→ **Task requirements**:
From the records below, transcribe exactly the lines that begin at the line with "## 📺 Progress Frontend" and end at the line with "## 🔧 Teknologi yang Bisa Dipakai", both included.

── Input data

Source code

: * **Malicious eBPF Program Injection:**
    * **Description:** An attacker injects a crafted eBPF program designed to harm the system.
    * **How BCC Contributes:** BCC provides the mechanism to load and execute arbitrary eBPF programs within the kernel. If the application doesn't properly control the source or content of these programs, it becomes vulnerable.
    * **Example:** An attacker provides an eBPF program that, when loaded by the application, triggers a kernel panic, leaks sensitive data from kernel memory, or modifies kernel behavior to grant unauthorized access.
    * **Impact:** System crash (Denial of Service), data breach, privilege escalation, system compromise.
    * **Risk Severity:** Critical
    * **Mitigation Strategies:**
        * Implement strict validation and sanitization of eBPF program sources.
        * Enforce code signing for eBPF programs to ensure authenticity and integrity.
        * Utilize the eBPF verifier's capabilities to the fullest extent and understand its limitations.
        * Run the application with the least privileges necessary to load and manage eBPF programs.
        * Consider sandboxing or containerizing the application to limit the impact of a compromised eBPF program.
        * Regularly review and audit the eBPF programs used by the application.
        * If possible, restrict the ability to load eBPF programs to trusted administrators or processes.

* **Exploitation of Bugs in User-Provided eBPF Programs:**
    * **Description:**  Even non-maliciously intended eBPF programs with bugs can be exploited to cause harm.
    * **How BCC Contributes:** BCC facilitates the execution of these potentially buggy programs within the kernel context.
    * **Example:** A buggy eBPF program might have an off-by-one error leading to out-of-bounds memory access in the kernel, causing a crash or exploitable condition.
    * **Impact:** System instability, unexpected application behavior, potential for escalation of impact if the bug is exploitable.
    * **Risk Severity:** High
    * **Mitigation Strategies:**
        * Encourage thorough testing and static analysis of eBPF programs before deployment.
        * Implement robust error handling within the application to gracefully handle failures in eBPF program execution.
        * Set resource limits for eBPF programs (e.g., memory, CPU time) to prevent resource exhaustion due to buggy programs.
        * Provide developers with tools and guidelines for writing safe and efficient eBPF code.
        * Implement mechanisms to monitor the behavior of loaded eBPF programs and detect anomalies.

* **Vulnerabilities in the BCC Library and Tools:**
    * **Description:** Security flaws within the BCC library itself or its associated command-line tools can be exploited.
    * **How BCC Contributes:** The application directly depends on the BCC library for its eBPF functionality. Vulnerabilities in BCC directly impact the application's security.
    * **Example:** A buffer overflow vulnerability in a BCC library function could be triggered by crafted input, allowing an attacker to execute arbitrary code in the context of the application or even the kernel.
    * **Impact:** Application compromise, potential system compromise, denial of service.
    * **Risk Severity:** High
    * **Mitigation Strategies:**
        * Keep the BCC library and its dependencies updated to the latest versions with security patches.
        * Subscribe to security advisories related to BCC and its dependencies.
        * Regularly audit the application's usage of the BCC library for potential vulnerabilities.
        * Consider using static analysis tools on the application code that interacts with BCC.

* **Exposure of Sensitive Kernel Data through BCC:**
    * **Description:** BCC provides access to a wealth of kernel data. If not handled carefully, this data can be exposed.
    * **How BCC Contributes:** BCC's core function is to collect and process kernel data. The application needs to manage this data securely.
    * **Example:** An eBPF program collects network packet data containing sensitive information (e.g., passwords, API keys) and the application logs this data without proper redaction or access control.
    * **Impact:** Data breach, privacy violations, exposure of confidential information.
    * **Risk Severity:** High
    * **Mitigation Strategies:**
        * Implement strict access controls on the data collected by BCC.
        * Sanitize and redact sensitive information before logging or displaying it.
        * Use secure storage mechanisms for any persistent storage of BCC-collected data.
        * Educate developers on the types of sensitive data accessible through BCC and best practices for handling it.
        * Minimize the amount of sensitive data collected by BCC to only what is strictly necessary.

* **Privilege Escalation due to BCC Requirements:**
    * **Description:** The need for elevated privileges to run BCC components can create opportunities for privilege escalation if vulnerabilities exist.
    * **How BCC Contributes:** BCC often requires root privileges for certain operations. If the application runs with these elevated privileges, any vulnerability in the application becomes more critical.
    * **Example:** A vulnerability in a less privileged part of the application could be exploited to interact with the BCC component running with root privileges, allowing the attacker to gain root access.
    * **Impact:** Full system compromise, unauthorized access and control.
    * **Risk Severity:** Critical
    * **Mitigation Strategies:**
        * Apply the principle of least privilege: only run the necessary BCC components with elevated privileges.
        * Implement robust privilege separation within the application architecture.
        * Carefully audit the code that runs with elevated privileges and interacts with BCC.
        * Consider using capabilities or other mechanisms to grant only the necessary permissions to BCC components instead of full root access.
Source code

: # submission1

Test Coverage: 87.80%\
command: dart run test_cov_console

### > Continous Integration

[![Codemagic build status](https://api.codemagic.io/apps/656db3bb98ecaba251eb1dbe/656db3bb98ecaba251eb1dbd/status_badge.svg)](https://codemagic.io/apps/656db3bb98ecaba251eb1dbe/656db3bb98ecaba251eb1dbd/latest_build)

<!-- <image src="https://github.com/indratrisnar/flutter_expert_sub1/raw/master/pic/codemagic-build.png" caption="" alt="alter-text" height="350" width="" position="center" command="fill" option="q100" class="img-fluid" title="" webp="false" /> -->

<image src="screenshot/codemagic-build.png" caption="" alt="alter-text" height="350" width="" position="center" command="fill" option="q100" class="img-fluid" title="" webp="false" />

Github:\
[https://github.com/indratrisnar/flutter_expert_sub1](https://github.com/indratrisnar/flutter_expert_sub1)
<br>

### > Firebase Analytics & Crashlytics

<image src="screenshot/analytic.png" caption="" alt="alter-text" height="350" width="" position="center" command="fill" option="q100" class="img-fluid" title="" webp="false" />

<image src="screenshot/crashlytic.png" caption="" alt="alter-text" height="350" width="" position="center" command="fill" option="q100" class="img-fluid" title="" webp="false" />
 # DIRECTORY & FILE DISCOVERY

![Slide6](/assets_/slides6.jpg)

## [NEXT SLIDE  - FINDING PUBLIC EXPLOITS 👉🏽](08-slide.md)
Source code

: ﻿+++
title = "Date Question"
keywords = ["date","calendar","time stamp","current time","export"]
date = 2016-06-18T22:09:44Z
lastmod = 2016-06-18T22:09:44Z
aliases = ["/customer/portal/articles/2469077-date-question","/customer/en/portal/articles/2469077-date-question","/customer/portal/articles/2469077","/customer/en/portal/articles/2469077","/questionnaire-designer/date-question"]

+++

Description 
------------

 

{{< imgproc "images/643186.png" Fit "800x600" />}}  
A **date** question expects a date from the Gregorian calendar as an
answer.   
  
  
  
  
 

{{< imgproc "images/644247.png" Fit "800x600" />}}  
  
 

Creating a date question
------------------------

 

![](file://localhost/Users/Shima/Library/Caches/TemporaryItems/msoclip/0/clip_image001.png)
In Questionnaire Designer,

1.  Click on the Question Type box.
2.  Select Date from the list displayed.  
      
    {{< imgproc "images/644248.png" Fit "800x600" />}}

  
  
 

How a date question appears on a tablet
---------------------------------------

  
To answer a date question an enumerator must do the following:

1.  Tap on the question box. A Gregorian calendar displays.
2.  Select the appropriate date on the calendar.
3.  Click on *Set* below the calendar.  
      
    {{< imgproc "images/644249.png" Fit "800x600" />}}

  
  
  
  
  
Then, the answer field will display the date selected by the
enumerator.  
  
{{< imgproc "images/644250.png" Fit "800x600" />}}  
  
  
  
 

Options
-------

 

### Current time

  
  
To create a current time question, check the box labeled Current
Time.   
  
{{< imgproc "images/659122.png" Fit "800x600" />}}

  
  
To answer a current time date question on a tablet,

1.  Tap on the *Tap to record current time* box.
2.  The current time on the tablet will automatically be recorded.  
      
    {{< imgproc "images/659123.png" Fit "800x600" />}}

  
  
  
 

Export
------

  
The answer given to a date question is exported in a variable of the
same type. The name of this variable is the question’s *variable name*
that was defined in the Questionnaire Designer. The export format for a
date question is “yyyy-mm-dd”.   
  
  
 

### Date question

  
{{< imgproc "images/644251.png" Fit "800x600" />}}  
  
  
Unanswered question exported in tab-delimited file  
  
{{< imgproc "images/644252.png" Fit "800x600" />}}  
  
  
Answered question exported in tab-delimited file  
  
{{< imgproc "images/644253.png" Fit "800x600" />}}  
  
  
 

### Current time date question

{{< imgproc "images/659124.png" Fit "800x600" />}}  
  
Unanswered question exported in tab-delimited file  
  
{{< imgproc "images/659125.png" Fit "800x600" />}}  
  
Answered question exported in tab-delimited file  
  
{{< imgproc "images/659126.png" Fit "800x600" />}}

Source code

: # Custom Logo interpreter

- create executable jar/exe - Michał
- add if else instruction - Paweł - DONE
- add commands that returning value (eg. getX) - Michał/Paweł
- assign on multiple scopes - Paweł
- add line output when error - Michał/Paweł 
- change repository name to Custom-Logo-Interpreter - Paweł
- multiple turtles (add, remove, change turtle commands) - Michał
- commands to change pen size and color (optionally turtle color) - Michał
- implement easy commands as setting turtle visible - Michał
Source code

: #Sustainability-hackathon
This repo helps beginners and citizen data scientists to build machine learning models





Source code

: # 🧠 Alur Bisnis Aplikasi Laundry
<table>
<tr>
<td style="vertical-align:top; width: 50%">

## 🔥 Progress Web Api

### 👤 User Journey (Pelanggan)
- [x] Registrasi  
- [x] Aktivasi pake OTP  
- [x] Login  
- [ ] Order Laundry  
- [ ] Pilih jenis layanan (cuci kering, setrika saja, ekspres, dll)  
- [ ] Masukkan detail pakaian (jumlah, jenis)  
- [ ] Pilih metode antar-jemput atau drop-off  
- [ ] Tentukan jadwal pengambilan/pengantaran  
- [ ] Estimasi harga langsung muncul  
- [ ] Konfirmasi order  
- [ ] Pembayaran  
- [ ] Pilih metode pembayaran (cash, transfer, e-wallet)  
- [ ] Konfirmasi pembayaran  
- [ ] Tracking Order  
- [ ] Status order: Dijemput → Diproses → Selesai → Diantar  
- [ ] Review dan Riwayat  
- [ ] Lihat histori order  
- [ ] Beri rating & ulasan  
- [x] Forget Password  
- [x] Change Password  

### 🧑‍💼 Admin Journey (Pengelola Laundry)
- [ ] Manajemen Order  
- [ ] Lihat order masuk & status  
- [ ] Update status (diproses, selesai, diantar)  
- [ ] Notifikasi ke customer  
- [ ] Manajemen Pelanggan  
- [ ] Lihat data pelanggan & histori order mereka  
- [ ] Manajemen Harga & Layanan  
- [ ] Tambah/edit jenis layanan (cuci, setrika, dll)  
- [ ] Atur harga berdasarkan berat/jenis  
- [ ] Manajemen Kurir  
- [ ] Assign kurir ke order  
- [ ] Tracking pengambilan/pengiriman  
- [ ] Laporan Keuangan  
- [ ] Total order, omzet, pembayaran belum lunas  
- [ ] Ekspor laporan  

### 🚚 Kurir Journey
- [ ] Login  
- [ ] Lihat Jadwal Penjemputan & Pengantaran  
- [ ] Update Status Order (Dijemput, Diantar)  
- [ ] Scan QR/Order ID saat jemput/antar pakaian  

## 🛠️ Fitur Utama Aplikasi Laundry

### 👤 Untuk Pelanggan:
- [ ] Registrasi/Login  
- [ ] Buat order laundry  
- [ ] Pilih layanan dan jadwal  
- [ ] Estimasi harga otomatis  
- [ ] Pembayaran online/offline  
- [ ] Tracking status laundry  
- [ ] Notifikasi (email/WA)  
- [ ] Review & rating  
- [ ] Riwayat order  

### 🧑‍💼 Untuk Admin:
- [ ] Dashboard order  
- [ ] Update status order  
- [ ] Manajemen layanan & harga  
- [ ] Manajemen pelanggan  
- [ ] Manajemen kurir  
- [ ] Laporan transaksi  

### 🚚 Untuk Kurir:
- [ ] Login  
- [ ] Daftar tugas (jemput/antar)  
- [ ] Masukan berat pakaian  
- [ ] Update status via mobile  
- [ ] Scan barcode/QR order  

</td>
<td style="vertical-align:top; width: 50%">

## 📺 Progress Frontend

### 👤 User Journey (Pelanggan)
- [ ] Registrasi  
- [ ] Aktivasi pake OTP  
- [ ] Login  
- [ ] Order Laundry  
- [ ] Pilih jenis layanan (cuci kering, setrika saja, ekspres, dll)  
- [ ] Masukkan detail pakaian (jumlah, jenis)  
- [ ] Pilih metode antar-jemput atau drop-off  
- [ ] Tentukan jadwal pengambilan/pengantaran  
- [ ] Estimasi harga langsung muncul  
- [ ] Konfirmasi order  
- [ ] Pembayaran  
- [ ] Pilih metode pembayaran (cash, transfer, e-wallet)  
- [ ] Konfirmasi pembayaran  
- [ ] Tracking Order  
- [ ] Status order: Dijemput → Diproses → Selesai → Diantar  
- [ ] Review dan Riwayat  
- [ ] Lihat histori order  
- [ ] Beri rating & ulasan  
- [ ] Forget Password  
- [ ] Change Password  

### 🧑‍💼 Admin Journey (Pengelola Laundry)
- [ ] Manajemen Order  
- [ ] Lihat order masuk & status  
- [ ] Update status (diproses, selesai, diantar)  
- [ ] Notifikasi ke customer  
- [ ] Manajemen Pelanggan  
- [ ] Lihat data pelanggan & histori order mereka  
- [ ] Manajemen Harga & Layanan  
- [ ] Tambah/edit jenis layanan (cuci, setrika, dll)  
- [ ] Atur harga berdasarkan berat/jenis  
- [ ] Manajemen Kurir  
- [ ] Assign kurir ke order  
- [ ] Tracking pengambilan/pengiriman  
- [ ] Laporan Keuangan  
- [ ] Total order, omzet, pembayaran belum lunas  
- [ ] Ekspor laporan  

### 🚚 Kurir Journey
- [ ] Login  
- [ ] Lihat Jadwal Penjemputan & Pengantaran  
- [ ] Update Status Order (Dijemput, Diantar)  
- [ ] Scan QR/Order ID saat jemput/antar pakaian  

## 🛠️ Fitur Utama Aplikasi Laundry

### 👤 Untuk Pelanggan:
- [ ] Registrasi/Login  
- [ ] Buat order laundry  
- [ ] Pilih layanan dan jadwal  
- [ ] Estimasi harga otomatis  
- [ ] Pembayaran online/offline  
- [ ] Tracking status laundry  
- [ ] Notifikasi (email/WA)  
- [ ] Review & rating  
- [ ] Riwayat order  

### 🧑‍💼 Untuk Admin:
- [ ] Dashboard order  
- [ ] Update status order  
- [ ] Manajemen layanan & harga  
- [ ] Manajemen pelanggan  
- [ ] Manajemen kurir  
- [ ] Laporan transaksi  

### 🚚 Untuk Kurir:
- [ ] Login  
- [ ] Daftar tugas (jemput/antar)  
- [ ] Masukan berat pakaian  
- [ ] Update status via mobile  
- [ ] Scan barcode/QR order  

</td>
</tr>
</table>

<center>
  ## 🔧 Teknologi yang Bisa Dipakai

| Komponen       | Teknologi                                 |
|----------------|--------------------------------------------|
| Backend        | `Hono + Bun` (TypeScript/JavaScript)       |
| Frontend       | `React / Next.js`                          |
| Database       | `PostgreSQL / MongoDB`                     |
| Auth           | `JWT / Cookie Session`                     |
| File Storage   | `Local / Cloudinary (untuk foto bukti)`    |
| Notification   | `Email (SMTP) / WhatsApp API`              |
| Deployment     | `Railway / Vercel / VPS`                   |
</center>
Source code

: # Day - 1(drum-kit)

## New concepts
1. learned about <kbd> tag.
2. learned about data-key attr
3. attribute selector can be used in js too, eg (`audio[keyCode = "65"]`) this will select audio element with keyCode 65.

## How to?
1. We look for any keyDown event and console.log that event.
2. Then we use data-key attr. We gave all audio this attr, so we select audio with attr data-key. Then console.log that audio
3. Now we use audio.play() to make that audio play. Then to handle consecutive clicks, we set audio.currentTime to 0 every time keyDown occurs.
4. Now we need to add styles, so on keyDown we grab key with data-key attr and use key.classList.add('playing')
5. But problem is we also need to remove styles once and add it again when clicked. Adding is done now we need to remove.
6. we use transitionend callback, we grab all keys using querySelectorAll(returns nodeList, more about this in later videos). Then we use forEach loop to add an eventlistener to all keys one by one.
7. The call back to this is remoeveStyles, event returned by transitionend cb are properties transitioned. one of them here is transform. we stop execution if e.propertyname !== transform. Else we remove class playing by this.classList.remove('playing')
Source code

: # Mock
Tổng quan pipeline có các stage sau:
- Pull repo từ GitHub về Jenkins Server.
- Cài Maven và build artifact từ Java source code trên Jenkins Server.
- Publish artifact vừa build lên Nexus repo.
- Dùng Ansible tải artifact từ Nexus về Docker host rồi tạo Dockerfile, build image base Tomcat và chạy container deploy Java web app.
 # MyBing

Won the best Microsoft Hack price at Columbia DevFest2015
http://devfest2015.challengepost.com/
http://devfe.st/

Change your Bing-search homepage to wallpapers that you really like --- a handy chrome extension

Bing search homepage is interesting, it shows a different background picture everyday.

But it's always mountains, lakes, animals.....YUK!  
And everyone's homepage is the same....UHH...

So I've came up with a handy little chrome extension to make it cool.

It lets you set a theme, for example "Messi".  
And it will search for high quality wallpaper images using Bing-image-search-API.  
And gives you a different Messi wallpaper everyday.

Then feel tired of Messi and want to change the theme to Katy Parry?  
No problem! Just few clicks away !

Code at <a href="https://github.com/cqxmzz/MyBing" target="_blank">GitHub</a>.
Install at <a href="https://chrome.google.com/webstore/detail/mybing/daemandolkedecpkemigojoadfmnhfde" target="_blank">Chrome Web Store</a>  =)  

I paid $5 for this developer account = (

────

→ **Response to this exercise**:
## 📺 Progress Frontend

### 👤 User Journey (Pelanggan)
- [ ] Registrasi  
- [ ] Aktivasi pake OTP  
- [ ] Login  
- [ ] Order Laundry  
- [ ] Pilih jenis layanan (cuci kering, setrika saja, ekspres, dll)  
- [ ] Masukkan detail pakaian (jumlah, jenis)  
- [ ] Pilih metode antar-jemput atau drop-off  
- [ ] Tentukan jadwal pengambilan/pengantaran  
- [ ] Estimasi harga langsung muncul  
- [ ] Konfirmasi order  
- [ ] Pembayaran  
- [ ] Pilih metode pembayaran (cash, transfer, e-wallet)  
- [ ] Konfirmasi pembayaran  
- [ ] Tracking Order  
- [ ] Status order: Dijemput → Diproses → Selesai → Diantar  
- [ ] Review dan Riwayat  
- [ ] Lihat histori order  
- [ ] Beri rating & ulasan  
- [ ] Forget Password  
- [ ] Change Password  

### 🧑‍💼 Admin Journey (Pengelola Laundry)
- [ ] Manajemen Order  
- [ ] Lihat order masuk & status  
- [ ] Update status (diproses, selesai, diantar)  
- [ ] Notifikasi ke customer  
- [ ] Manajemen Pelanggan  
- [ ] Lihat data pelanggan & histori order mereka  
- [ ] Manajemen Harga & Layanan  
- [ ] Tambah/edit jenis layanan (cuci, setrika, dll)  
- [ ] Atur harga berdasarkan berat/jenis  
- [ ] Manajemen Kurir  
- [ ] Assign kurir ke order  
- [ ] Tracking pengambilan/pengiriman  
- [ ] Laporan Keuangan  
- [ ] Total order, omzet, pembayaran belum lunas  
- [ ] Ekspor laporan  

### 🚚 Kurir Journey
- [ ] Login  
- [ ] Lihat Jadwal Penjemputan & Pengantaran  
- [ ] Update Status Order (Dijemput, Diantar)  
- [ ] Scan QR/Order ID saat jemput/antar pakaian  

## 🛠️ Fitur Utama Aplikasi Laundry

### 👤 Untuk Pelanggan:
- [ ] Registrasi/Login  
- [ ] Buat order laundry  
- [ ] Pilih layanan dan jadwal  
- [ ] Estimasi harga otomatis  
- [ ] Pembayaran online/offline  
- [ ] Tracking status laundry  
- [ ] Notifikasi (email/WA)  
- [ ] Review & rating  
- [ ] Riwayat order  

### 🧑‍💼 Untuk Admin:
- [ ] Dashboard order  
- [ ] Update status order  
- [ ] Manajemen layanan & harga  
- [ ] Manajemen pelanggan  
- [ ] Manajemen kurir  
- [ ] Laporan transaksi  

### 🚚 Untuk Kurir:
- [ ] Login  
- [ ] Daftar tugas (jemput/antar)  
- [ ] Masukan berat pakaian  
- [ ] Update status via mobile  
- [ ] Scan barcode/QR order  

</td>
</tr>
</table>

<center>
  ## 🔧 Teknologi yang Bisa Dipakai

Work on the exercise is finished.